— Activity —
From the material that follows, please give the number of lines containing the string "reject", and that number alone.

— The data —
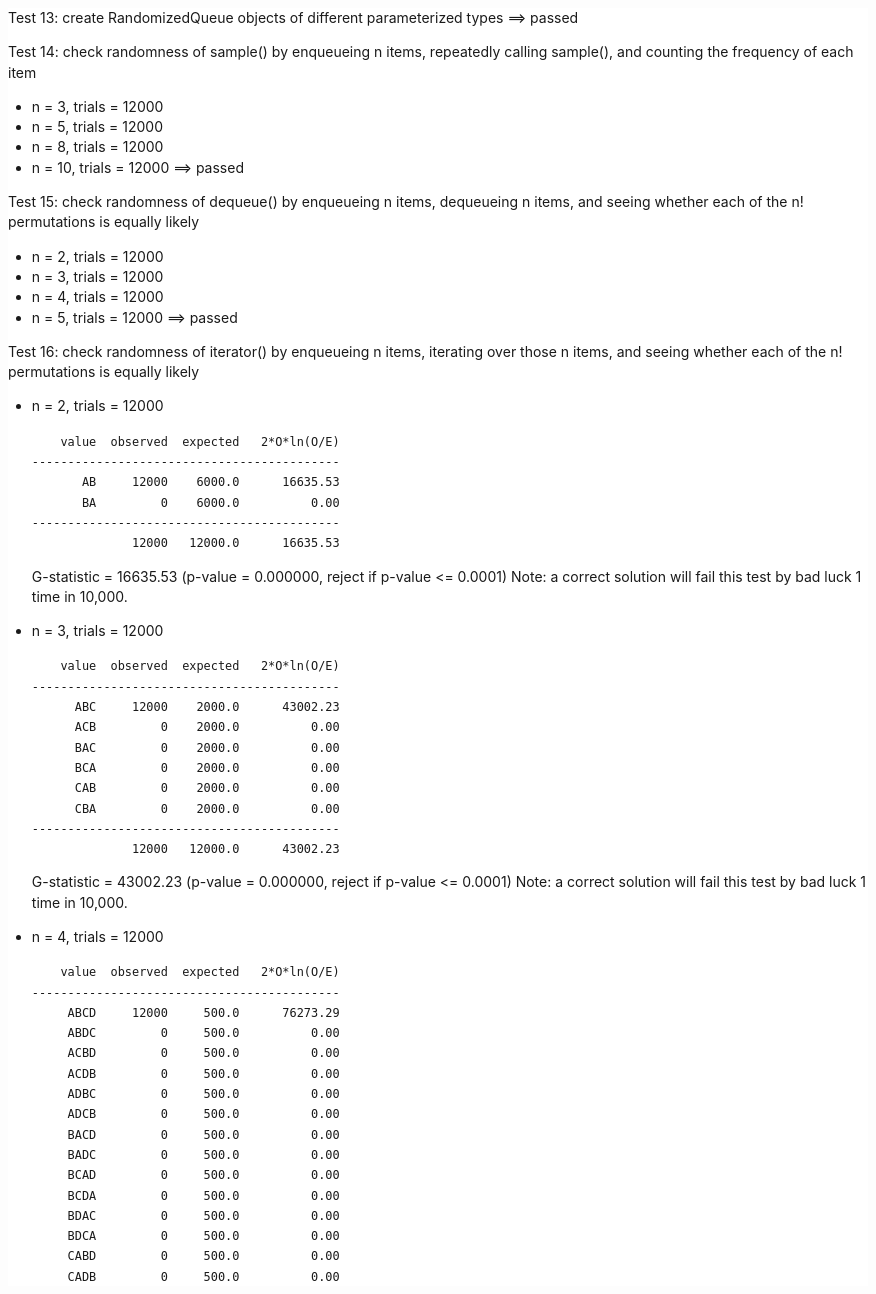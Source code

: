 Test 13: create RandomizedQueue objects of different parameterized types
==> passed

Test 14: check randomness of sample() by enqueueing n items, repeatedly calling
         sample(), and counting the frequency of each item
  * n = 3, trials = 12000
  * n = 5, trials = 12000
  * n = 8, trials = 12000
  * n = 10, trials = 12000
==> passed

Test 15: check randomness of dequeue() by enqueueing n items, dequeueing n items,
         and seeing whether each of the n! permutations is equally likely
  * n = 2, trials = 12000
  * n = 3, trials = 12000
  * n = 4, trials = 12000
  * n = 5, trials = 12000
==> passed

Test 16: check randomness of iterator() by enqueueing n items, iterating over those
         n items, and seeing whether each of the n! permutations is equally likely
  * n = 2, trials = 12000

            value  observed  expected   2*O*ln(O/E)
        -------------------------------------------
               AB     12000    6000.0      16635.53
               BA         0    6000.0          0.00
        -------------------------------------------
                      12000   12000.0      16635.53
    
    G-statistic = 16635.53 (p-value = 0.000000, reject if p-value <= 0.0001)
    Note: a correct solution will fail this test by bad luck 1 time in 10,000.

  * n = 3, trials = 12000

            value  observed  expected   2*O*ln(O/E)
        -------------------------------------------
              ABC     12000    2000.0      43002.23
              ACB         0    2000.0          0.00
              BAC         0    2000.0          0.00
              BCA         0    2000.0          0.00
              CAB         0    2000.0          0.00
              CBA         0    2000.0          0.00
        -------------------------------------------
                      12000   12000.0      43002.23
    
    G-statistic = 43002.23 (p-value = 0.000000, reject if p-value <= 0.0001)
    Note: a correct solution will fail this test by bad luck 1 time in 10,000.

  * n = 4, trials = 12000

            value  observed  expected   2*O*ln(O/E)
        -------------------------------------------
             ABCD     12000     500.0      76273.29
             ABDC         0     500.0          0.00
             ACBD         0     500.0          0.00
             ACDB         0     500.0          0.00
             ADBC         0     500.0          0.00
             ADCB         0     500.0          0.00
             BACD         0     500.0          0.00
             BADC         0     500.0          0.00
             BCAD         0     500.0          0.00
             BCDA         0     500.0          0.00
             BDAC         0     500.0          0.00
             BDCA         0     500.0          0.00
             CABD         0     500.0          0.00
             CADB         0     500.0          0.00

— Response below —
2